» **Brief**
Among the entries below, find each line holding "require" and return it.

» **Record excerpts**
..........
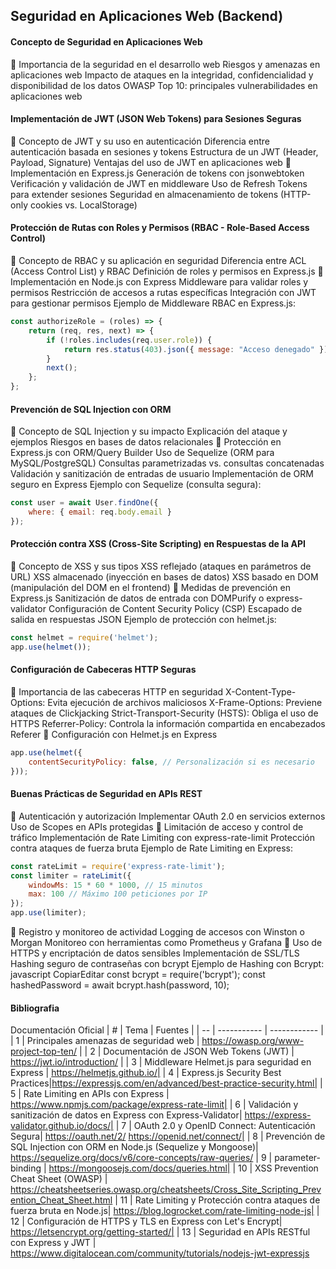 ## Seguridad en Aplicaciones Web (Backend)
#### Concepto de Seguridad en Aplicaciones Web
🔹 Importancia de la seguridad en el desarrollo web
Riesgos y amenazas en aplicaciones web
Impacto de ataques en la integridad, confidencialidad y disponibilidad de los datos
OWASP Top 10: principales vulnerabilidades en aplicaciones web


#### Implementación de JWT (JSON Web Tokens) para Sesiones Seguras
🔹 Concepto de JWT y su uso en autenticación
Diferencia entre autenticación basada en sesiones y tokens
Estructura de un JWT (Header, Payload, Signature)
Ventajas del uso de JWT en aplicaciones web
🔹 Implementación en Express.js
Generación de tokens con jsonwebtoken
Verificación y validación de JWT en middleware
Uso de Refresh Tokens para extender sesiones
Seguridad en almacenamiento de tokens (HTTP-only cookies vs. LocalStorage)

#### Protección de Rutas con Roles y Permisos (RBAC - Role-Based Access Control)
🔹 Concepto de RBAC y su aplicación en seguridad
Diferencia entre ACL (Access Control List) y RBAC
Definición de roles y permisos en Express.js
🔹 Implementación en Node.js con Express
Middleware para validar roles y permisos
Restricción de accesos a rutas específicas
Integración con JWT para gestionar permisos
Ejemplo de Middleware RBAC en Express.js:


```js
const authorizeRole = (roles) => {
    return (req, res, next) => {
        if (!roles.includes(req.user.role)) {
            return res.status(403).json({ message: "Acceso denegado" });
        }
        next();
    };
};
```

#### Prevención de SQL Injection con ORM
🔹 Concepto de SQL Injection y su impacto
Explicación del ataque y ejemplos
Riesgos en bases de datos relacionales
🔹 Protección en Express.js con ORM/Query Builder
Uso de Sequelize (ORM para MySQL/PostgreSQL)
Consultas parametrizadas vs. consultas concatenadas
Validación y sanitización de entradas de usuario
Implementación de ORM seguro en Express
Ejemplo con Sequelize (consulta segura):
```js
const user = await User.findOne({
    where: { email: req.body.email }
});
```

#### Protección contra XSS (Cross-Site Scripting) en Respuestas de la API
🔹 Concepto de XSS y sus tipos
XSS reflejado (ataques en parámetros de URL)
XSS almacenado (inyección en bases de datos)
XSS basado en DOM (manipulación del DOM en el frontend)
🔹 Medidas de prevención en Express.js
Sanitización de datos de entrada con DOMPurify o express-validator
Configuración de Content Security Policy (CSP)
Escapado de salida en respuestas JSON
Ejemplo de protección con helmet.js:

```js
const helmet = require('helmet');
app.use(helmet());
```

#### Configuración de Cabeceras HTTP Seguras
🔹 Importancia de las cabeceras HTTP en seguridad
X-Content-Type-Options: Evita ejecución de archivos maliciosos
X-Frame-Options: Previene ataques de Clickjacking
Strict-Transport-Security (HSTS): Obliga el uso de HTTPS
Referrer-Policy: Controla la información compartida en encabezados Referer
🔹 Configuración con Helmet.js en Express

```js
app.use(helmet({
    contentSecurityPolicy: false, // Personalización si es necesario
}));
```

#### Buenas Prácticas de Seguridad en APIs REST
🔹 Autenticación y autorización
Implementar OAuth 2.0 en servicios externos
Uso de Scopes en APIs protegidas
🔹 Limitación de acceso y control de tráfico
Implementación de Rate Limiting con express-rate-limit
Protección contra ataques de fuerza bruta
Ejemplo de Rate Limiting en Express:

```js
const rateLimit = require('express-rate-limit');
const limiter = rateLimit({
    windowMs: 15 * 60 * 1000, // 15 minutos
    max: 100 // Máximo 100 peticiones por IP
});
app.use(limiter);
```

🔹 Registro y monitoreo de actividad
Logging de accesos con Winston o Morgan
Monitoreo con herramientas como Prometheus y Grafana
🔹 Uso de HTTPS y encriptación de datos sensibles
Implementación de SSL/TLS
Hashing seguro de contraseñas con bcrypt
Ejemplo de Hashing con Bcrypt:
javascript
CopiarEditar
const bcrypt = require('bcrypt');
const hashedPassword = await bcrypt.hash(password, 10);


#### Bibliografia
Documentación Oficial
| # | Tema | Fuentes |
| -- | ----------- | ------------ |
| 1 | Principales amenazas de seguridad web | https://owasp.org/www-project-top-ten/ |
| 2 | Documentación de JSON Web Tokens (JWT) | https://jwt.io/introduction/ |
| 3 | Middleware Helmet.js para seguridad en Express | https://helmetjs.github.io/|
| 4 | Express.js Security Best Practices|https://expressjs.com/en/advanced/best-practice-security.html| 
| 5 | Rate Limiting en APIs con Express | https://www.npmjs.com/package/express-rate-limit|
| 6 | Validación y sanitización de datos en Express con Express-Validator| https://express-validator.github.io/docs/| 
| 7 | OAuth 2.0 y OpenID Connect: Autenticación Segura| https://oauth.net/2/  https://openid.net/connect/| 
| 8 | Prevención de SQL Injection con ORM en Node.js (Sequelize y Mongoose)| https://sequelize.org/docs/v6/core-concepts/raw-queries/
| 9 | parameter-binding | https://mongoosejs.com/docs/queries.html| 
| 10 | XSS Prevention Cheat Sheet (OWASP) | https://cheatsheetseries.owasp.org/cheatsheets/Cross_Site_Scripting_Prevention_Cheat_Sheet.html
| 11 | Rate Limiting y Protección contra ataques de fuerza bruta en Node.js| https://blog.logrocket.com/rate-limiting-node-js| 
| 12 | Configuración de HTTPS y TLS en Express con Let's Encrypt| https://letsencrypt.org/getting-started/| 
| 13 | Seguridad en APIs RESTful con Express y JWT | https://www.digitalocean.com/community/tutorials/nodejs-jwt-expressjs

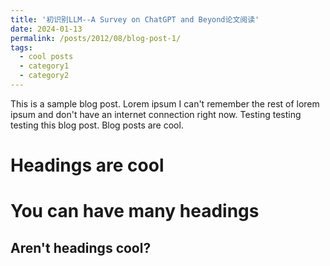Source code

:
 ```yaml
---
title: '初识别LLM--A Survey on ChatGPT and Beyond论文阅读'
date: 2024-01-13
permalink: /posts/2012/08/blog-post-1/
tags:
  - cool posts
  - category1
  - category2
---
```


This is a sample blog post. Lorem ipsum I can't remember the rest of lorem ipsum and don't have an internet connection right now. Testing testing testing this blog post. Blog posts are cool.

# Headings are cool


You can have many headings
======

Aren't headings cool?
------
..........
» **Expected output**
const helmet = require('helmet');
const rateLimit = require('express-rate-limit');
const bcrypt = require('bcrypt');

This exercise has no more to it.